§ **What is needed**:
Search the entries for the word "Ensure". Copy every line that holds it.

Data to examine section start

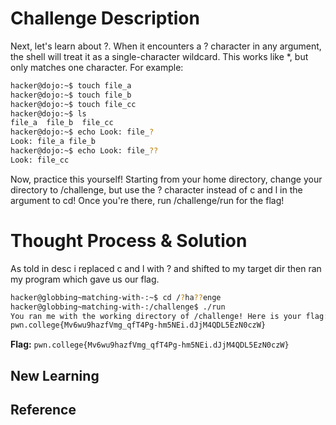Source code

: # Challenge Description
Next, let's learn about ?. When it encounters a ? character in any argument, the shell will treat it as a single-character wildcard. This works like *, but only matches one character. For example:
```bash
hacker@dojo:~$ touch file_a
hacker@dojo:~$ touch file_b
hacker@dojo:~$ touch file_cc
hacker@dojo:~$ ls
file_a	file_b	file_cc
hacker@dojo:~$ echo Look: file_?
Look: file_a file_b
hacker@dojo:~$ echo Look: file_??
Look: file_cc
```
Now, practice this yourself! Starting from your home directory, change your directory to /challenge, but use the ? character instead of c and l in the argument to cd! Once you're there, run /challenge/run for the flag!
# Thought Process & Solution
As told in desc i replaced c and l with ? and shifted to my target dir then ran my program which gave us our flag.
```bash
hacker@globbing~matching-with-:~$ cd /?ha??enge
hacker@globbing~matching-with-:/challenge$ ./run
You ran me with the working directory of /challenge! Here is your flag:
pwn.college{Mv6wu9hazfVmg_qfT4Pg-hm5NEi.dJjM4QDL5EzN0czW}
```
**Flag:** `pwn.college{Mv6wu9hazfVmg_qfT4Pg-hm5NEi.dJjM4QDL5EzN0czW}`
## New Learning
## Reference
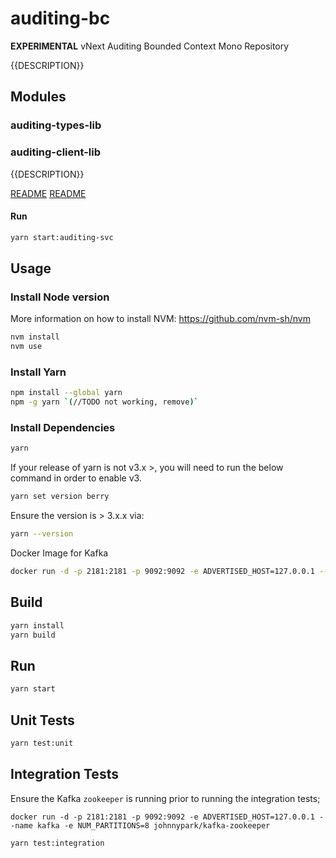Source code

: # auditing-bc

**EXPERIMENTAL** vNext Auditing Bounded Context Mono Repository

{{DESCRIPTION}}

## Modules

### auditing-types-lib
### auditing-client-lib

{{DESCRIPTION}}

[README](modules/auditing-types-lib/README.md)
[README](modules/auditing-client-lib/README.md)

#### Run

```bash
yarn start:auditing-svc
```

## Usage

### Install Node version

More information on how to install NVM: https://github.com/nvm-sh/nvm

```bash
nvm install
nvm use
```

### Install Yarn

```bash
npm install --global yarn
npm -g yarn `(//TODO not working, remove)`
```

### Install Dependencies

```bash
yarn
```

If your release of yarn is not v3.x >, you will need to run the below command in order to enable v3.
```bash
yarn set version berry
```
   
Ensure the version is > 3.x.x via:
```bash
yarn --version
```

Docker Image for Kafka
```bash
docker run -d -p 2181:2181 -p 9092:9092 -e ADVERTISED_HOST=127.0.0.1 --name kafka -e NUM_PARTITIONS=8 johnnypark/kafka-zookeeper
```


## Build

```bash
yarn install
yarn build
```

## Run

```bash
yarn start
```

## Unit Tests
```bash
yarn test:unit
```

## Integration Tests

Ensure the Kafka `zookeeper` is running prior to running the integration tests;
```shell
docker run -d -p 2181:2181 -p 9092:9092 -e ADVERTISED_HOST=127.0.0.1 --name kafka -e NUM_PARTITIONS=8 johnnypark/kafka-zookeeper
```

```bash
yarn test:integration
```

Data to examine section end

§ **Completed exercise**:
Ensure the version is > 3.x.x via:
Ensure the Kafka `zookeeper` is running prior to running the integration tests;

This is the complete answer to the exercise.